In the light of these definitions, it is easier to see the real nature of the temptation of Jesus, when "the devil taketh Him up into an exceeding high mountain, and showeth Him all the kingdoms of the world, and the glory of them; and saith unto Him, All these things will I give thee, if thou wilt fall down and worship me." And then all the fires of ambition, of worldly glory, that were ever manifested in human flesh—in Alexander, Napoleon, and all other like—poured like a driving storm upon Jesus, to entice Him to the desire of that which was before Him.

But by the Spirit of God, Jesus knew that none of all that "glory" which He saw was "of the Father," but all "of the world." He knew that it was only a false, fleeting glory. He knew that true glory lies not in "the pride of life," not in ambition, not in self-exaltation; but in self-emptying, self-renunciation. And, therefore, He promptly answered: "Get thee hence, Satan: for it is written, Thou shalt worship the Lord thy God, and Him only shalt thou serve."
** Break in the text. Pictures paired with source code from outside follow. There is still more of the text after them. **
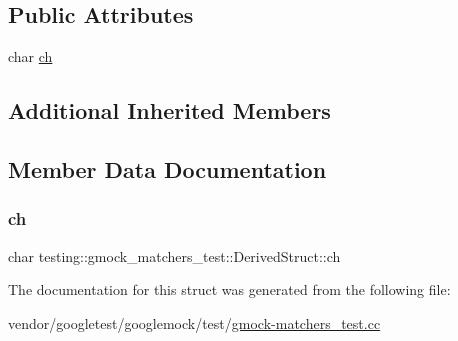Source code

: \subsection*{Public Attributes}
\begin{DoxyCompactItemize}
\item 
char \hyperlink{structtesting_1_1gmock__matchers__test_1_1_derived_struct_abd7de960817b2c889f109ae6f2869f4c}{ch}
\end{DoxyCompactItemize}
\subsection*{Additional Inherited Members}


\subsection{Member Data Documentation}
\mbox{\label{structtesting_1_1gmock__matchers__test_1_1_derived_struct_abd7de960817b2c889f109ae6f2869f4c}} 
\subsubsection{\texorpdfstring{ch}{ch}}
{\footnotesize\ttfamily char testing\+::gmock\+\_\+matchers\+\_\+test\+::\+Derived\+Struct\+::ch}



The documentation for this struct was generated from the following file\+:\begin{DoxyCompactItemize}
\item 
vendor/googletest/googlemock/test/\hyperlink{gmock-matchers__test_8cc}{gmock-\/matchers\+\_\+test.\+cc}\end{DoxyCompactItemize}
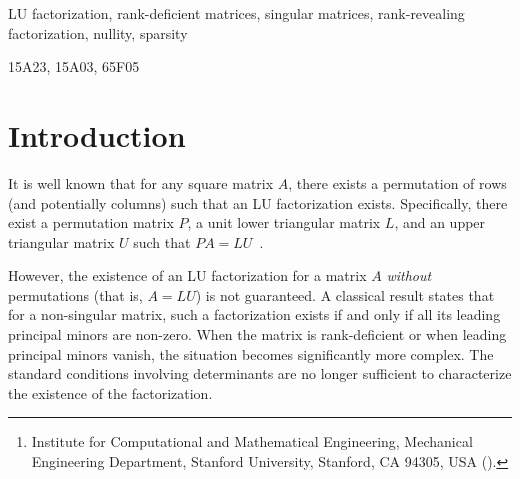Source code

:\documentclass[final]{siamart1116}
\title{\TheTitle}
\author{\TheAuthors\thanks{Institute for Computational and Mathematical Engineering,
    Mechanical Engineering Department, Stanford University,
    Stanford, CA 94305, USA (\email{darve@stanford.edu}).}}
\numberwithin{theorem}{section}
\begin{document}
\maketitle

\begin{abstract}
  We establish necessary and sufficient conditions for the existence of an LU factorization $A=LU$ of an arbitrary square matrix $A$ with entries in a field $F$, including rank-deficient cases, without row or column permutations. We prove that such a factorization exists if and only if the nullity of every leading principal submatrix is bounded by the sum of the nullities of the corresponding leading column and row blocks. Building on the work of Okunev and Johnson, we present simpler, constructive proofs. Furthermore, we extend these results to characterize rank-revealing factorizations, providing explicit sparsity bounds for the factors $L$ and $U$. Finally, we derive analogous necessary and sufficient conditions for the existence of factorizations with unit lower or unit upper triangular factors.
\end{abstract}

\begin{keywords}
  LU factorization, rank-deficient matrices, singular matrices, rank-revealing factorization, nullity, sparsity
\end{keywords}
\begin{AMS}
  15A23, 15A03, 65F05
\end{AMS}

\section{Introduction}
It is well known that for any square matrix $A$, there exists a permutation of rows (and potentially columns) such that an LU factorization exists. Specifically, there exist a permutation matrix $P$, a unit lower triangular matrix $L$, and an upper triangular matrix $U$ such that $PA = LU$~\cite{higham_gaussian_2011,lu_numerical_2021}.

However, the existence of an LU factorization for a matrix $A$ \emph{without} permutations (that is, $A = LU$) is not guaranteed. A classical result states that for a non-singular matrix, such a factorization exists if and only if all its leading principal minors are non-zero. When the matrix is rank-deficient or when leading principal minors vanish, the situation becomes significantly more complex. The standard conditions involving determinants are no longer sufficient to characterize the existence of the factorization.
\end{document}
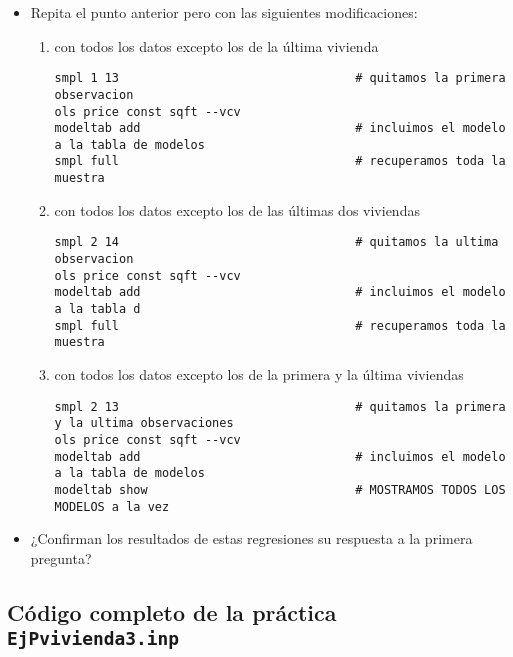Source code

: \documentclass[11pt]{article}
\begin{document}
\begin{itemize}
\item Repita el punto anterior pero con las siguientes modificaciones:

\begin{enumerate}
\item con todos los datos excepto los de la última vivienda
\begin{verbatim}
smpl 1 13                                 # quitamos la primera observacion
ols price const sqft --vcv
modeltab add                              # incluimos el modelo a la tabla de modelos
smpl full                                 # recuperamos toda la muestra
\end{verbatim}

\item con todos los datos excepto los de las últimas dos viviendas
\begin{verbatim}
smpl 2 14                                 # quitamos la ultima observacion
ols price const sqft --vcv
modeltab add                              # incluimos el modelo a la tabla d
smpl full                                 # recuperamos toda la muestra
\end{verbatim}

\item con todos los datos excepto los de la primera y la última viviendas
\begin{verbatim}
smpl 2 13                                 # quitamos la primera y la ultima observaciones
ols price const sqft --vcv
modeltab add                              # incluimos el modelo a la tabla de modelos
modeltab show                             # MOSTRAMOS TODOS LOS MODELOS a la vez
\end{verbatim}
\end{enumerate}
\end{itemize}


\begin{itemize}
\item ¿Confirman los resultados de estas regresiones su respuesta a la
primera pregunta?
\end{itemize}

\clearpage
\vspace{10pt}
\noindent
\subsection{Código completo de la práctica \texttt{EjPvivienda3.inp}}
\label{sec:org8709962}
\vspace{10pt}

\clearpage
\end{document}
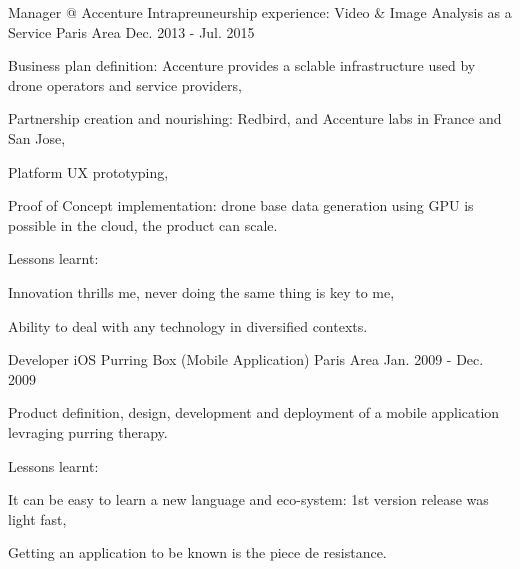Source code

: 
\begin{cventries}

  \cventry
    {Manager @ Accenture} %
    {Intrapreuneurship experience: Video \& Image Analysis as a Service} %
    {Paris Area} %
    {Dec. 2013 - Jul. 2015} %
    {
      \begin{cvitems} %
        \item {Business plan definition: Accenture provides a sclable infrastructure used by drone operators and service providers,}
        \item {Partnership creation and nourishing: Redbird, and Accenture labs in France and San Jose,}
        \item {Platform UX prototyping,}
        \item {Proof of Concept implementation: drone base data generation using GPU is possible in the cloud, the product can scale.}
        \item {Lessons learnt:}
        \begin{cvsubitems}
          \item {Innovation thrills me, never doing the same thing is key to me,}
          \item {Ability to deal with any technology in diversified contexts.}
        \end{cvsubitems}
      \end{cvitems}
    }

  \cventry
    {Developer iOS} %
    {Purring Box (Mobile Application)} %
    {Paris Area} %
    {Jan. 2009 - Dec. 2009} %
    {
      \begin{cvitems} %
        \item {Product definition, design, development and deployment of a mobile application levraging purring therapy.}
        \item {Lessons learnt:}
        \begin{cvsubitems}
          \item {It can be easy to learn a new language and eco-system: 1st version release was light fast,}
          \item {Getting an application to be known is the piece de resistance.}
        \end{cvsubitems}
      \end{cvitems}
    }


\end{cventries}
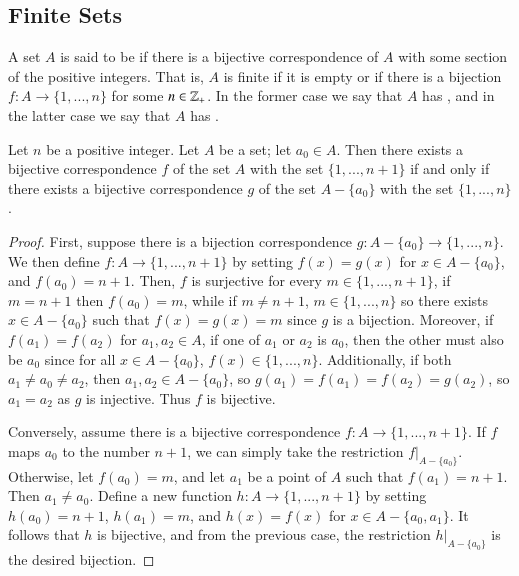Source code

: \documentclass[12pt, a4paper, oneside, openright, titlepage]{book}
\begin{document}
\begin{appendices}
    \section{Finite Sets}

    \begin{definition}
        A set $A$ is said to be  if there is a bijective correspondence of $A$ with some section of the positive integers. That is, $A$ is finite if it is empty or if there is a bijection $f:A\rightarrow \{1,...,n\}$ for some $n \in \mathbb Z_+$. In the former case we say that $A$ has , and in the latter case we say that $A$ has .
    \end{definition}

    \begin{lemma}
        Let $n$ be a positive integer. Let $A$ be a set; let $a_0 \in A$. Then there exists a bijective correspondence $f$ of the set $A$ with the set $\{1,...,n+1\}$ if and only if there exists a bijective correspondence $g$ of the set $A-\{a_0\}$ with the set $\{1,...,n\}$.
    \end{lemma}
    \begin{proof}
        First, suppose there is a bijection correspondence $g:A-\{a_0\}\rightarrow \{1,...,n\}$. We then define $f:A\rightarrow \{1,...,n+1\}$ by setting $f(x) = g(x)$ for $x \in A-\{a_0\}$, and $f(a_0) = n+1$. Then, $f$ is surjective for every $m \in \{1,...,n+1\}$, if $m = n+1$ then $f(a_0) = m$, while if $m \neq n+1$, $m \in \{1,...,n\}$ so there exists $x \in A-\{a_0\}$ such that $f(x) = g(x) = m$ since $g$ is a bijection. Moreover, if $f(a_1) = f(a_2)$ for $a_1,a_2 \in A$, if one of $a_1$ or $a_2$ is $a_0$, then the other must also be $a_0$ since for all $x \in A-\{a_0\}$, $f(x) \in \{1,...,n\}$. Additionally, if both $a_1 \neq a_0 \neq a_2$, then $a_1,a_2 \in A-\{a_0\}$, so $g(a_1) = f(a_1) = f(a_2) = g(a_2)$, so $a_1 = a_2$ as $g$ is injective. Thus $f$ is bijective. 

        Conversely, assume there is a bijective correspondence $f:A\rightarrow \{1,...,n+1\}$. If $f$ maps $a_0$ to the number $n+1$, we can simply take the restriction $f\rvert_{A-\{a_0\}}$. Otherwise, let $f(a_0) = m$, and let $a_1$ be a point of $A$ such that $f(a_1) = n+1$. Then $a_1 \neq a_0$. Define a new function $h:A\rightarrow \{1,...,n+1\}$ by setting $h(a_0) = n+1$, $h(a_1) = m$, and $h(x) = f(x)$ for $x \in A-\{a_0,a_1\}$. It follows that $h$ is bijective, and from the previous case, the restriction $h\rvert_{A-\{a_0\}}$ is the desired bijection.
    \end{proof}



\end{appendices}
\end{document}
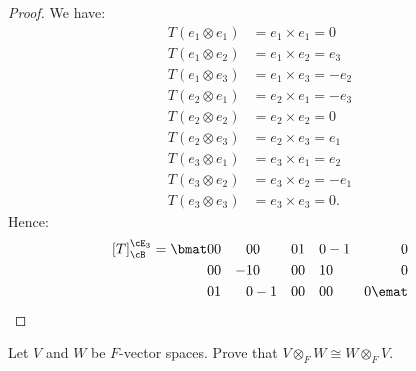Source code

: \documentclass[10pt,twoside,openany]{memoir}
\begin{document}
        \begin{proof}
            We have:
                \begin{equation*}
                \begin{split}
                    T(e_1 \otimes e_1) &=e_1 \times e_1 = 0 \\
                    T(e_1 \otimes e_2) &=e_1 \times e_2 = e_3\\
                    T(e_1 \otimes e_3) &=e_1 \times e_3 = -e_2\\
                    T(e_2 \otimes e_1) &=e_2 \times e_1 = -e_3\\
                    T(e_2 \otimes e_2) &=e_2 \times e_2 = 0 \\
                    T(e_2 \otimes e_3) &=e_2 \times e_3  =e_1\\
                    T(e_3 \otimes e_1) &=e_3 \times e_1 = e_2\\
                    T(e_3 \otimes e_2) &=e_3 \times e_2  = -e_1\\
                    T(e_3 \otimes e_3) &=e_3 \times e_3 = 0.
                \end{split}
                \end{equation*}
            Hence:
                \begin{equation*}
                \begin{split}
                    \left[T\right]_\cB^{\cE_3}=
                    \bmat
                    0 &  0  &  0   &  0   &  0     &   1   &  0   &  -1 &  0\\
                    0 &  0  &  -1  &  0   &   0    &   0   &  1   &  0  &  0 \\
                    0 &  1  &  0   &  -1  &   0    &   0   &  0   &  0  &  0
                    \emat
                \end{split}
                \end{equation*}
        \end{proof}
    \begin{exercise}
        Let $V$ and $W$ be $F$-vector spaces. Prove that $V \otimes_F W \cong W \otimes_F V$.
    \end{exercise}
\end{document}
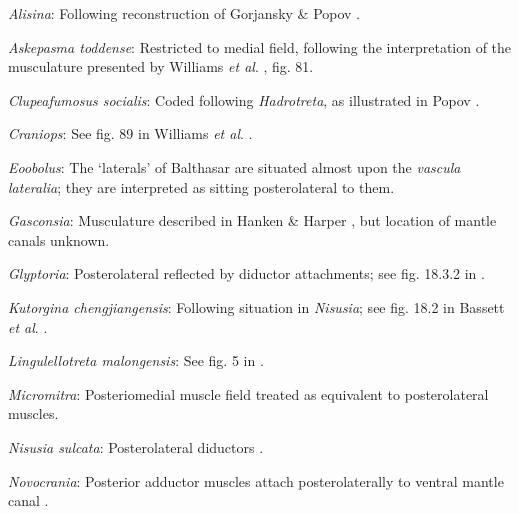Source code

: \documentclass[openany]{book}
\begin{document}
\hypertarget{Alisina-coding-82}{}
\emph{Alisina}: Following reconstruction of Gorjansky \& Popov
\citeyearpar{Gorjansky1986Onthe}.

\hypertarget{Askepasma_toddense-coding-82}{}
\emph{Askepasma toddense}: Restricted to medial field, following the
interpretation of the musculature presented by Williams \emph{et al}.
\citeyearpar{Williams2000LinguliformeaCraniiformea}, fig. 81.

\hypertarget{Clupeafumosus_socialis-coding-82}{}
\emph{Clupeafumosus socialis}: Coded following \emph{Hadrotreta}, as
illustrated in Popov \citeyearpar{Popov1992TheCambrian}.

\hypertarget{Craniops-coding-82}{}
\emph{Craniops}: See fig. 89 in Williams \emph{et al}.
\citeyearpar{Williams2000LinguliformeaCraniiformea}.

\hypertarget{Eoobolus-coding-82}{}
\emph{Eoobolus}: The `laterals' of Balthasar \citeyearpar[fig.
5]{Balthasar2009Thebrachiopod} are situated almost upon the
\emph{vascula} \emph{lateralia}; they are interpreted as sitting
posterolateral to them.

\hypertarget{Gasconsia-coding-82}{}
\emph{Gasconsia}: Musculature described in Hanken \& Harper
\citeyearpar{Hanken1985Thetaxonomy}, but location of mantle canals
unknown.

\hypertarget{Glyptoria-coding-82}{}
\emph{Glyptoria}: Posterolateral reflected by diductor attachments; see
fig. 18.3.2 in \citet{Bassett2001Functionalmorphology}.

\hypertarget{Kutorgina_chengjiangensis-coding-82}{}
\emph{Kutorgina chengjiangensis}: Following situation in \emph{Nisusia};
see fig. 18.2 in Bassett \emph{et al}.
\citeyearpar{Bassett2001Functionalmorphology}.

\hypertarget{Lingulellotreta_malongensis-coding-82}{}
\emph{Lingulellotreta malongensis}: See fig. 5 in
\citet{Holmer1997EarlyCambrian}.

\hypertarget{Micromitra-coding-82}{}
\emph{Micromitra}: Posteriomedial muscle field \citep[text-fig.
6]{Williams1998Thediversity} treated as equivalent to posterolateral
muscles.

\hypertarget{Nisusia_sulcata-coding-82}{}
\emph{Nisusia sulcata}: Posterolateral diductors \citep[fig. 18.2
in][]{Bassett2001Functionalmorphology}.

\hypertarget{Novocrania-coding-82}{}
\emph{Novocrania}: Posterior adductor muscles attach posterolaterally to
ventral mantle canal \citep{Robinson2014Themuscles}.
\end{document}
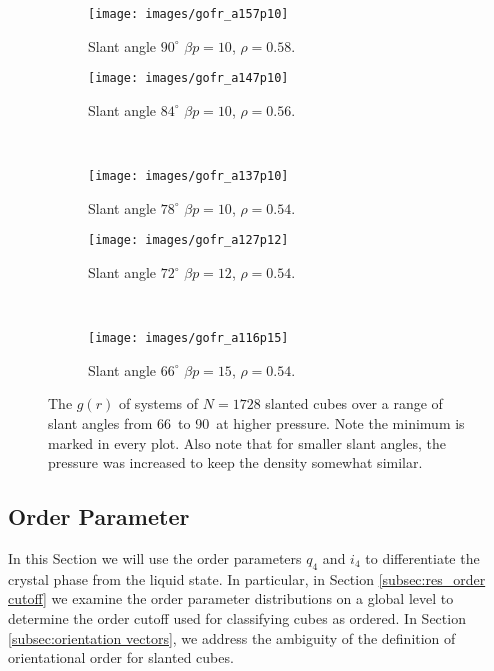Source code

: \documentclass[thesis]{subfiles}
\begin{document}
\begin{figure}[H]
	\centering
	\begin{subfigure}{0.49\textwidth}
	\texttt{[image: images/gofr\_a157p10]}
	\caption{Slant angle $90^\circ$ $\beta p = 10$, $\rho = 0.58$. }
	\end{subfigure}
	\begin{subfigure}{0.49\textwidth}
		\texttt{[image: images/gofr\_a147p10]}
		\caption{Slant angle $84^\circ$ $\beta p = 10$, $\rho = 0.56$. }
	\end{subfigure}
\\\vspace{10pt}
	\begin{subfigure}{0.49\textwidth}
		\texttt{[image: images/gofr\_a137p10]}
		\caption{Slant angle $78^\circ$ $\beta p = 10$, $\rho = 0.54$. }
	\end{subfigure}
	\begin{subfigure}{0.49\textwidth}
		\texttt{[image: images/gofr\_a127p12]}
		\caption{Slant angle $72^\circ$ $\beta p = 12$, $\rho = 0.54$. }
	\end{subfigure}
\\\vspace{10pt}
	\begin{subfigure}{0.49\textwidth}
		\texttt{[image: images/gofr\_a116p15]}
		\caption{Slant angle $66^\circ$ $\beta p = 15$, $\rho = 0.54$. }
	\end{subfigure}
	
	\caption{The $g(r)$ of systems of $N = 1728$ slanted cubes over a range of slant angles from 66\degr\ to 90\degr\ at higher pressure. Note the minimum is marked in every plot. Also note that for smaller slant angles, the pressure was increased to keep the density somewhat similar.}\label{fig:gofr_Xtal}
\end{figure}

\subsection{Order Parameter} \label{subsec:order}

In this Section we will use the order parameters $q_4$ and $i_4$ to differentiate the crystal phase from the liquid state. In particular, in Section \ref{subsec:res_order cutoff} we examine the order parameter distributions on a global level to determine the order cutoff used for classifying cubes as ordered. In Section \ref{subsec:orientation vectors}, we address the ambiguity of the definition of orientational order for slanted cubes.
\end{document}
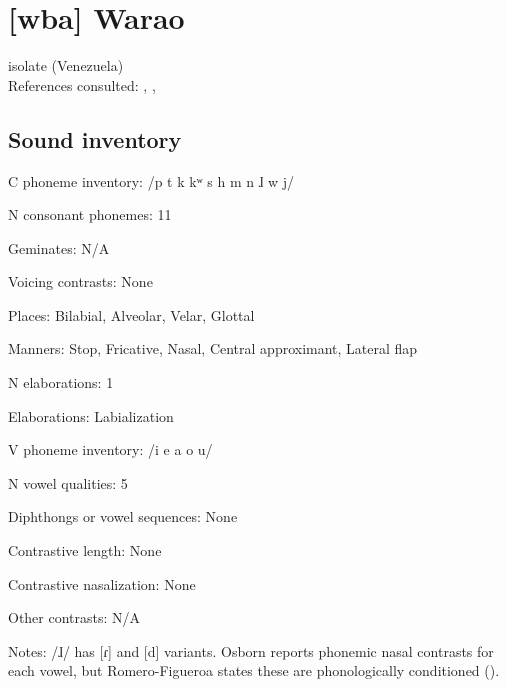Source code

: {\section*{[wba] Warao} %
isolate (Venezuela)\medskip\\
References consulted: \citet{Arinterol2000}, \citet{Osborn1966}, \citet{Romero-Figeroa1997}

\subsection*{Sound inventory}
\begin{appendixdesc}

\item[C phoneme inventory:] /p t k kʷ s h m n ɺ w j/

\item[N consonant phonemes:] 11

\item[Geminates:] N/A

\item[Voicing contrasts:] None

\item[Places:] Bilabial, Alveolar, Velar, Glottal

\item[Manners:] Stop, Fricative, Nasal, Central approximant, Lateral flap

\item[N elaborations:] 1

\item[Elaborations:] Labialization

\item[V phoneme inventory:] /i e a o u/

\item[N vowel qualities:] 5

\item[Diphthongs or vowel sequences:] None

\item[Contrastive length:] None

\item[Contrastive nasalization:] None

\item[Other contrasts:] N/A

\item[Notes:] /ɺ/ has [ɾ] and [d] variants. Osborn reports phonemic nasal contrasts for each vowel, but Romero-Figueroa states these are phonologically conditioned (\citeyear[108]{Romero-Figeroa1997}).
\end{appendixdesc}
}
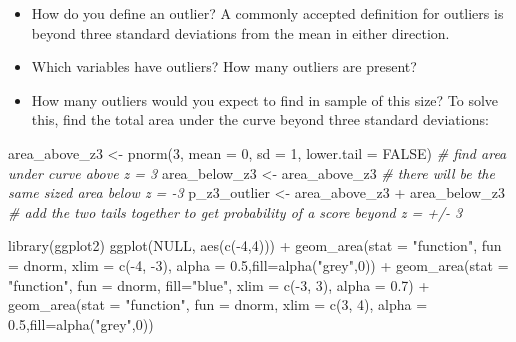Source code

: \documentclass[
]{book}
\newenvironment{Shaded}{\begin{snugshade}}{\end{snugshade}}
\newcommand{\AttributeTok}[1]{\textcolor[rgb]{0.77,0.63,0.00}{#1}}
\newcommand{\CommentTok}[1]{\textcolor[rgb]{0.56,0.35,0.01}{\textit{#1}}}
\newcommand{\ConstantTok}[1]{\textcolor[rgb]{0.00,0.00,0.00}{#1}}
\newcommand{\DecValTok}[1]{\textcolor[rgb]{0.00,0.00,0.81}{#1}}
\newcommand{\FloatTok}[1]{\textcolor[rgb]{0.00,0.00,0.81}{#1}}
\newcommand{\FunctionTok}[1]{\textcolor[rgb]{0.00,0.00,0.00}{#1}}
\newcommand{\NormalTok}[1]{#1}
\newcommand{\OtherTok}[1]{\textcolor[rgb]{0.56,0.35,0.01}{#1}}
\newcommand{\SpecialCharTok}[1]{\textcolor[rgb]{0.00,0.00,0.00}{#1}}
\newcommand{\StringTok}[1]{\textcolor[rgb]{0.31,0.60,0.02}{#1}}
\begin{document}
\begin{itemize}
\item
  How do you define an outlier? A commonly accepted definition for outliers is beyond three standard deviations from the mean in either direction.
\item
  Which variables have outliers? How many outliers are present?
\item
  How many outliers would you expect to find in sample of this size? To solve this, find the total area under the curve beyond three standard deviations:
\end{itemize}

\begin{Shaded}
\begin{Highlighting}[]
\NormalTok{area\_above\_z3 }\OtherTok{\textless{}{-}} \FunctionTok{pnorm}\NormalTok{(}\DecValTok{3}\NormalTok{, }\AttributeTok{mean =} \DecValTok{0}\NormalTok{, }\AttributeTok{sd =} \DecValTok{1}\NormalTok{, }\AttributeTok{lower.tail =} \ConstantTok{FALSE}\NormalTok{) }\CommentTok{\# find area under curve above z = 3}
\NormalTok{area\_below\_z3 }\OtherTok{\textless{}{-}}\NormalTok{ area\_above\_z3 }\CommentTok{\# there will be the same sized area below z = {-}3}
\NormalTok{p\_z3\_outlier }\OtherTok{\textless{}{-}}\NormalTok{ area\_above\_z3 }\SpecialCharTok{+}\NormalTok{ area\_below\_z3 }\CommentTok{\# add the two tails together to get probability of a score beyond z = +/{-} 3}

\FunctionTok{library}\NormalTok{(ggplot2)}
\FunctionTok{ggplot}\NormalTok{(}\ConstantTok{NULL}\NormalTok{, }\FunctionTok{aes}\NormalTok{(}\FunctionTok{c}\NormalTok{(}\SpecialCharTok{{-}}\DecValTok{4}\NormalTok{,}\DecValTok{4}\NormalTok{))) }\SpecialCharTok{+}
  \FunctionTok{geom\_area}\NormalTok{(}\AttributeTok{stat =} \StringTok{"function"}\NormalTok{, }\AttributeTok{fun =}\NormalTok{ dnorm, }\AttributeTok{xlim =} \FunctionTok{c}\NormalTok{(}\SpecialCharTok{{-}}\DecValTok{4}\NormalTok{, }\SpecialCharTok{{-}}\DecValTok{3}\NormalTok{), }\AttributeTok{alpha =} \FloatTok{0.5}\NormalTok{,}\AttributeTok{fill=}\FunctionTok{alpha}\NormalTok{(}\StringTok{"grey"}\NormalTok{,}\DecValTok{0}\NormalTok{)) }\SpecialCharTok{+}
  \FunctionTok{geom\_area}\NormalTok{(}\AttributeTok{stat =} \StringTok{"function"}\NormalTok{, }\AttributeTok{fun =}\NormalTok{ dnorm, }\AttributeTok{fill=}\StringTok{"blue"}\NormalTok{, }\AttributeTok{xlim =} \FunctionTok{c}\NormalTok{(}\SpecialCharTok{{-}}\DecValTok{3}\NormalTok{, }\DecValTok{3}\NormalTok{), }\AttributeTok{alpha =} \FloatTok{0.7}\NormalTok{) }\SpecialCharTok{+}
  \FunctionTok{geom\_area}\NormalTok{(}\AttributeTok{stat =} \StringTok{"function"}\NormalTok{, }\AttributeTok{fun =}\NormalTok{ dnorm, }\AttributeTok{xlim =} \FunctionTok{c}\NormalTok{(}\DecValTok{3}\NormalTok{, }\DecValTok{4}\NormalTok{), }\AttributeTok{alpha =} \FloatTok{0.5}\NormalTok{,}\AttributeTok{fill=}\FunctionTok{alpha}\NormalTok{(}\StringTok{"grey"}\NormalTok{,}\DecValTok{0}\NormalTok{))}
\end{Highlighting}
\end{Shaded}
\end{document}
As pointed out in a previous study, the divine account of this temptation reveals the fact that worldly glory, the glory of the kingdoms of this world; the glory of rulership, of overlordship; the glory of position, of office,—all this, or any of it, can be had only by idolatry, only by the worship of "the god of this world."

Christianity, the true keeping of the commandments of God, is not rulership, but service. The liberty wherewith Christ makes men free, the liberty in which Christians stand fast, is the liberty by love to serve one another; as it is written, and as it has been studied only lately, in the Sabbath-school lessons all over the world: "Brethren, ye have been called unto liberty; only use not liberty for an occasion to the flesh, but by love serve one another. For all the law is fulfilled in one word, even in this: Thou shalt love thy neighbor as thyself." Gal. 5:13, 14. And to love our neighbor as ourselves is to do good to him always, in all things, and by whatsoever means. In "all things whatsoever ye would that men should do to you, do ye even so to them."

And when, in this same "pride of life," this spirit of ambition, the disciples were striving among themselves as to who should be the greatest, or who should be counted the greatest, "Jesus called them unto Him, and said, Ye know that the princes of the Gentiles exercise dominion over them, and they that are great exercise authority upon them. But it shall not be so among you: but whosoever will be great among you, let him be your minister; and whosoever will be chief among you, let him be your servant: even as the Son of man came not to be ministered unto, but to minister, and to give His life a ransom for many." Matt. 20:25-28.

Thus, all desire for place or for position; all exercise of dominion or of authority in place or position; all national distinctions, all racial distinctions, all aristocratic distinctions, all class distinctions, all place or official distinctions, are only of the pride of life, are not of the Father, but of the world, and are idolatry. They are all vanity, which is only idolatry.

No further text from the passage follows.